Navy attorney Alex Hardee of the Department of Justice acknowledged the pier discharges occurred but argued they ended well before the lawsuit was filed. The Clean Water Act, he said, does not permit citizen suits over past violations.

“The Navy discharged fuel from a defuel line at Hotel Pier in 2020 and 2021, and from an active fuel line at Kilo Pier in 2021,” Hardee said. “But those discharges ended nearly a year before the plaintiffs filed this lawsuit.”

Hardee said the Navy had already isolated the offending pipelines before the case was filed, has spent years and tens of millions of dollars improving its operations, and now runs a different facility than it did in 2021.

The trial moved quickly from opening statements to testimony.

The day’s central witness was William Rogers, a professor at West Texas A&M University with a doctorate in wildlife and fisheries sciences, offered by the plaintiffs as an expert in petroleum management, environmental remediation and environmental damages.

The Navy immediately moved to disqualify him.

Hardee walked Rogers through a series of admissions: no engineering degree, no engineering certifications, and no hands-on work at a petrochemical facility since the late 1970s.

“Since 1997, your full-time job has been as a professor at West Texas A&M University, correct?” Hardee asked.

“As a professor, and I also have an environmental consulting firm,” Rogers said.

Kobayashi questioned Rogers directly about his corrosion background. Rogers described three years of corrosion research at the Petrolite Corporation after earning his doctorate, consulting work on oil production facilities in the Permian Basin and Louisiana, and World Bank work reviewing petroleum infrastructure in the former Soviet republics in the 1990s.

Kobayashi accepted him as an expert in petroleum management over the Navy’s objection.

Rogers then testified about conditions he observed during a 2024 site inspection at the Joint Base, displaying photographs of corroded pipe flanges and fuel lines sitting without secondary containment, meaning no physical barrier to prevent a spill from reaching the harbor.

“The only comparison I’d have would be to abandoned or basically retired sites,” Rogers said. “I’ve never seen anything like this in an active site.”

The Navy challenged the photographs on grounds of hearsay, best evidence, and lack of foundation. Kobayashi overruled most objections but admitted the photos without their captions.

Rogers acknowledged he could not identify which specific pier some photographs were taken at because, he said, the Navy had stripped geolocation data from the images over security concerns.
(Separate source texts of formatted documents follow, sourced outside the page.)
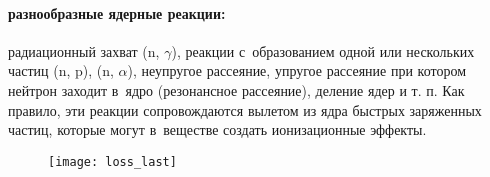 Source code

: \paragraph{разнообразные ядерные реакции:} радиационный захват
(n, $\gamma$), реакции с~образованием одной или нескольких частиц (n, p),
(n, $\alpha$), неупругое рассеяние, упругое рассеяние при котором нейтрон
заходит в~ядро (резонансное рассеяние), деление ядер и т. п. Как правило,
эти реакции сопровождаются вылетом из ядра быстрых заряженных частиц,
которые могут в~веществе создать ионизационные эффекты.
\vspace{5.0cm}
\begin{figure}[h]\center
  \hspace*{-0.5cm}
  \texttt{[image: loss\_last]}
\end{figure}




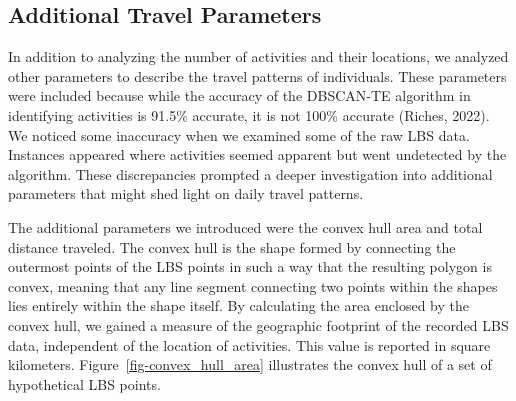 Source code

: \documentclass[
  letterpaper,
  number,
  review,
  3p]{elsarticle}
\begin{document}
\subsection{Additional Travel
Parameters}\label{additional-travel-parameters}

In addition to analyzing the number of activities and their locations,
we analyzed other parameters to describe the travel patterns of
individuals. These parameters were included because while the accuracy
of the DBSCAN-TE algorithm in identifying activities is 91.5\% accurate,
it is not 100\% accurate (Riches, 2022). We noticed some inaccuracy when
we examined some of the raw LBS data. Instances appeared where
activities seemed apparent but went undetected by the algorithm. These
discrepancies prompted a deeper investigation into additional parameters
that might shed light on daily travel patterns.

The additional parameters we introduced were the convex hull area and
total distance traveled. The convex hull is the shape formed by
connecting the outermost points of the LBS points in such a way that the
resulting polygon is convex, meaning that any line segment connecting
two points within the shapes lies entirely within the shape itself. By
calculating the area enclosed by the convex hull, we gained a measure of
the geographic footprint of the recorded LBS data, independent of the
location of activities. This value is reported in square kilometers.
Figure~\ref{fig-convex_hull_area} illustrates the convex hull of a set
of hypothetical LBS points.
\end{document}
Rogers also testified that when he and an assistant attempted to trace Navy maintenance and repair orders through completion using the Navy’s own databases, a significant portion could not be confirmed as finished.

“There’s no documentation for completion,” he said. “In my world, if it’s not documented, it wasn’t completed.”

Asked why weekly meetings between Navy units would not be sufficient to address the problem, Rogers said meetings alone are not enough without documented follow-through.

“Meetings don’t really accomplish much unless you document and schedule the results of those meetings,” he said.

The trial is expected to continue for several more days.

The Navy plans to call an engineering contractor who spent three years working with the Navy on safety improvements after the 2021 spill, and a structural engineer who conducted a recent physical inspection of the facility and is expected to testify that no ongoing release exists and that recurrence is not reasonably likely.